Stored data entries:
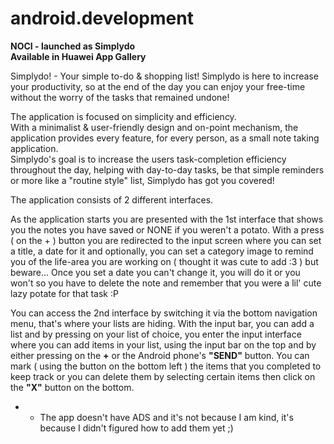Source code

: # android.development
**NOCI - launched as Simplydo  
Available in Huawei App Gallery**  

Simplydo! - Your simple to-do & shopping list!
Simplydo is here to increase your productivity, so at the end of the day you can enjoy your free-time without the worry of the tasks that remained undone!

The application is focused on simplicity and efficiency.  
With a minimalist & user-friendly design and on-point mechanism, the application provides every feature, for every person, as a small note taking application.  
Simplydo's goal is to increase the users task-completion efficiency throughout the day, helping with day-to-day tasks, be that simple reminders or more like a "routine style" list, Simplydo has got you covered!

The application consists of 2 different interfaces.  

As the application starts you are presented with the 1st interface that shows you the notes you have saved or NONE if you weren't a potato. 
With a press ( on the + ) button you are redirected to the input screen where you can set a title, a date for it and optionally, you can set a category image to remind you of the life-area you are working on ( thought it was cute to add :3 ) but beware...
Once you set a date you can't change it, you will do it or you won't so you have to delete the note and remember that you were a lil' cute lazy potate for that task :P  

You can access the 2nd interface by switching it via the bottom navigation menu, that's where your lists are hiding. With the input bar, you can add a list and by pressing on your list of choice, you enter the input interface where you can add items in your list, using the input bar on the top and by either pressing on the **+** or the Android phone's **"SEND"** button. You can mark ( using the button on the bottom left ) the items that you completed to keep track or you can delete them by selecting certain items then click on the **"X"** button on the bottom.

* * The app doesn't have ADS and it's not because I am kind, it's because I didn't figured how to add them yet ;)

◆ Problem requirements:
Proceeding from the line containing "The application consists" through the line containing "Once you set", transcribe the lines above exactly, both end lines included.

◆ Problem solution:
The application consists of 2 different interfaces.  

As the application starts you are presented with the 1st interface that shows you the notes you have saved or NONE if you weren't a potato. 
With a press ( on the + ) button you are redirected to the input screen where you can set a title, a date for it and optionally, you can set a category image to remind you of the life-area you are working on ( thought it was cute to add :3 ) but beware...
Once you set a date you can't change it, you will do it or you won't so you have to delete the note and remember that you were a lil' cute lazy potate for that task :P  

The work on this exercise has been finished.